Highway 19 is the main drag through town. There's a highly regarded restaurant--Merriman's--that specializes in contemporary island cuisine and, more predictably, there are a few steakhouses. Drama and musical performances are staged at the Kahilu Theatre. Locals and ranch hands can often be found hanging out at the Kamuela Deli during the week or Cattleman's Steakhouse on weekends. It's not particularly costly to hang out with them: At the Parker Ranch Lodge, you can get a kitchenette for $78 a night; for a little more, there's the Waimea Gardens Cottage bed and breakfast, where I stayed, just outside of town.

Just a few steps down the street from the Waimea Gardens Cottage--and easily visible from Hawaii 19--is the home of Albert K. and Harriet M. Solomon, who have been running a museum of random old stuff there since the late 1950s. The collection, which 86-year-old Albert Solomon told me he was hoping to sell for $7.5 million, runs from old wooden shark-fishing hooks to a World War I first aid kit. There are several spectacular six-foot-tall Chinese vases, a few 19th-Century hula skirts, a sculpture of the Spanish bullfighter Manolete, a lei of peacock feathers. Admission is $5, and may well lead to a long conversation with Solomon, a retired county employee whose interests range from the Holy Land to estate planning.

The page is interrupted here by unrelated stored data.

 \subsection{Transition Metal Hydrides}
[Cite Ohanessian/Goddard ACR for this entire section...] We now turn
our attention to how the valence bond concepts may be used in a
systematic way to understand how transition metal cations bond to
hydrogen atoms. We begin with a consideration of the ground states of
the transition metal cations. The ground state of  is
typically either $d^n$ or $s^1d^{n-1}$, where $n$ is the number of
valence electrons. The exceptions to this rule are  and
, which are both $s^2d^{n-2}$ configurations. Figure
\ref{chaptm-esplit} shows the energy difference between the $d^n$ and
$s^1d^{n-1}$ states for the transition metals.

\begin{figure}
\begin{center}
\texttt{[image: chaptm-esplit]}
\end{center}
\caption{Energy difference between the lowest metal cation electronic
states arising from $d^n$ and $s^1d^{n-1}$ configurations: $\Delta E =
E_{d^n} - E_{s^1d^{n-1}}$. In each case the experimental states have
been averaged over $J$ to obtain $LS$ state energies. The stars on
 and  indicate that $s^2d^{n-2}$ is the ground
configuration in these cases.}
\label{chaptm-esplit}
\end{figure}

The conversation is more sparing at the Mauna Kea Stables, perhaps because there's so much scenery to preoccupy you. For $35 each, manager Frank Loney took Kathleen Hunt, a graduate student from Massachusetts, and me out for an hour's ride across Parker Ranch pastures. With a ranch dog nipping at our heels, we inspected old stone corrals. We paused to shoot the breeze with Lester Buckley, a droopy-moustached Texan who was imported to supervise the breaking pens. We cantered over low hills. (Actually, I and my horse mostly walked; Kathleen Hunt and her horse cantered and galloped fiercely.) We didn't see the snow atop Mauna Kea, although some days you can. But we didn't see any other tourists, either.

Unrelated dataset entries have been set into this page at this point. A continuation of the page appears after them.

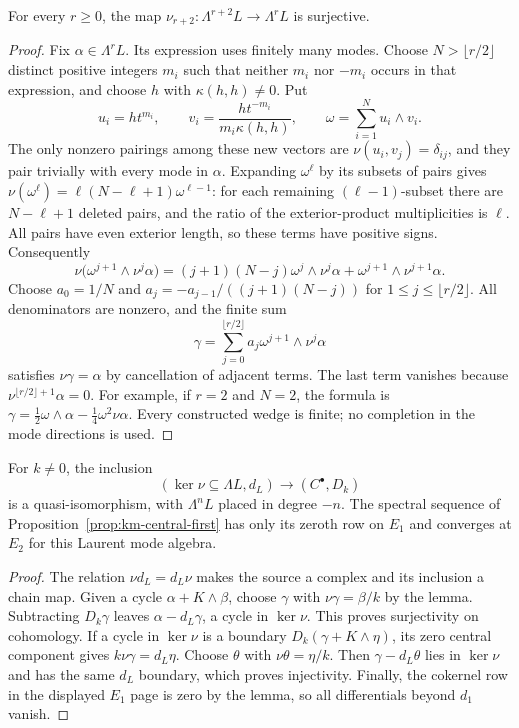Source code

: \begin{lemma}
\label{lem:km-cocycle-surjective}
For every $r\ge0$, the map $\nu_{r+2}:\Lambda^{r+2}L\to\Lambda^rL$ is surjective.
\end{lemma}
\begin{proof}
Fix $\alpha\in\Lambda^rL$.  Its expression uses finitely many modes.
Choose $N>\lfloor r/2\rfloor$ distinct positive integers $m_i$ such that neither
$m_i$ nor $-m_i$ occurs in that expression, and choose $h$ with
$\kappa(h,h)\ne0$.  Put
\[
u_i=ht^{m_i},\qquad v_i=\frac{ht^{-m_i}}{m_i\kappa(h,h)},\qquad
\omega=\sum_{i=1}^N u_i\wedge v_i.
\]
The only nonzero pairings among these new vectors are $\nu(u_i,v_j)=\delta_{ij}$,
and they pair trivially with every mode in $\alpha$.
Expanding $\omega^\ell$ by its subsets of pairs gives
$\nu(\omega^\ell)=\ell(N-\ell+1)\omega^{\ell-1}$:
for each remaining $(\ell-1)$-subset there are $N-\ell+1$ deleted pairs,
and the ratio of the exterior-product multiplicities is $\ell$.
All pairs have even exterior length, so these terms have positive signs.
Consequently
\[
\nu\bigl(\omega^{j+1}\wedge\nu^j\alpha\bigr)
=(j+1)(N-j)\omega^j\wedge\nu^j\alpha
+\omega^{j+1}\wedge\nu^{j+1}\alpha.
\]
Choose $a_0=1/N$ and
$a_j=-a_{j-1}/((j+1)(N-j))$ for $1\le j\le\lfloor r/2\rfloor$.
All denominators are nonzero, and the finite sum
\[
\gamma=\sum_{j=0}^{\lfloor r/2\rfloor}
a_j\omega^{j+1}\wedge\nu^j\alpha
\]
satisfies $\nu\gamma=\alpha$ by cancellation of adjacent terms.
The last term vanishes because $\nu^{\lfloor r/2\rfloor+1}\alpha=0$.
For example, if $r=2$ and $N=2$, the formula is
$\gamma=\tfrac12\omega\wedge\alpha-\tfrac14\omega^2\nu\alpha$.
Every constructed wedge is finite; no completion in the mode directions is used.
\end{proof}

\begin{corollary}
\label{cor:km-kernel-comparison}
For $k\ne0$, the inclusion
\[
(\ker\nu\subseteq\Lambda L,d_L)\longrightarrow(C^\bullet,D_k)
\]
is a quasi-isomorphism, with $\Lambda^nL$ placed in degree $-n$.
The spectral sequence of Proposition~\ref{prop:km-central-first} has only
its zeroth row on $E_1$ and converges at $E_2$ for this Laurent mode algebra.
\end{corollary}
\begin{proof}
The relation $\nu d_L=d_L\nu$ makes the source a complex and its inclusion
a chain map.  Given a cycle $\alpha+K\wedge\beta$, choose $\gamma$ with
$\nu\gamma=\beta/k$ by the lemma.  Subtracting $D_k\gamma$ leaves
$\alpha-d_L\gamma$, a cycle in $\ker\nu$.  This proves surjectivity on cohomology.
If a cycle in $\ker\nu$ is a boundary
$D_k(\gamma+K\wedge\eta)$, its zero central component gives
$k\nu\gamma=d_L\eta$.  Choose $\theta$ with $\nu\theta=\eta/k$.
Then $\gamma-d_L\theta$ lies in $\ker\nu$ and has the same $d_L$ boundary,
which proves injectivity.  Finally, the cokernel row in the displayed
$E_1$ page is zero by the lemma, so all differentials beyond $d_1$ vanish.
\end{proof}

The nearest beach is 15 miles away, which keeps the town at arm's length from major tourism. (To the southwest is the sunny, resort-studded Kona Coast; to the southeast, Hilo, the island's largest city.) Kamuela remains essentially a company town, and the Parker Ranch, which accommodates 50,000 cattle in its green fields, is the company in question.

To hear more about that, I corralled veteran paniolo Walter Stevens. Really corralled him. While Stevens sat on horseback, gently leading a horse in tight circles, I sat on the corral fence and heard some brief history.

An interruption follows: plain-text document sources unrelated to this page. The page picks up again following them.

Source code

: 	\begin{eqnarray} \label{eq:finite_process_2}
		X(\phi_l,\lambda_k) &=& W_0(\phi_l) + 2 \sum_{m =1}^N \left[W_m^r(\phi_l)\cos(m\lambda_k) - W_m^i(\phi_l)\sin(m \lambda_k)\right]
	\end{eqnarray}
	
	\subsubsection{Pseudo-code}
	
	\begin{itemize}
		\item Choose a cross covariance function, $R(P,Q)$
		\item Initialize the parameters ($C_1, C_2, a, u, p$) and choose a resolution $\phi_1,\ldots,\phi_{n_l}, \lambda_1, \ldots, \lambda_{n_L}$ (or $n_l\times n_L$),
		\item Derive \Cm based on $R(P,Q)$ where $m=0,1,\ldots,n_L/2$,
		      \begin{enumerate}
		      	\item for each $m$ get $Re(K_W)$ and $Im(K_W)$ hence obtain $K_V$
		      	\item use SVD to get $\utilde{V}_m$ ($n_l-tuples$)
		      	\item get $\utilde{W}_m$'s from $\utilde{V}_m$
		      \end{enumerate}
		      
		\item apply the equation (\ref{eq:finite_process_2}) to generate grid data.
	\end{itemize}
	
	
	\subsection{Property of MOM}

Stevens is 62, and has worked on the ranch since he finished ninth grade, around 1946. His father drove a tractor for the ranch. When he started dating his wife, he was working in the breaking pens, and he used to look up toward Mauna Kea from there to see the white roof of her family's house. Now the two of them live in a house on the ranch that comes with the job.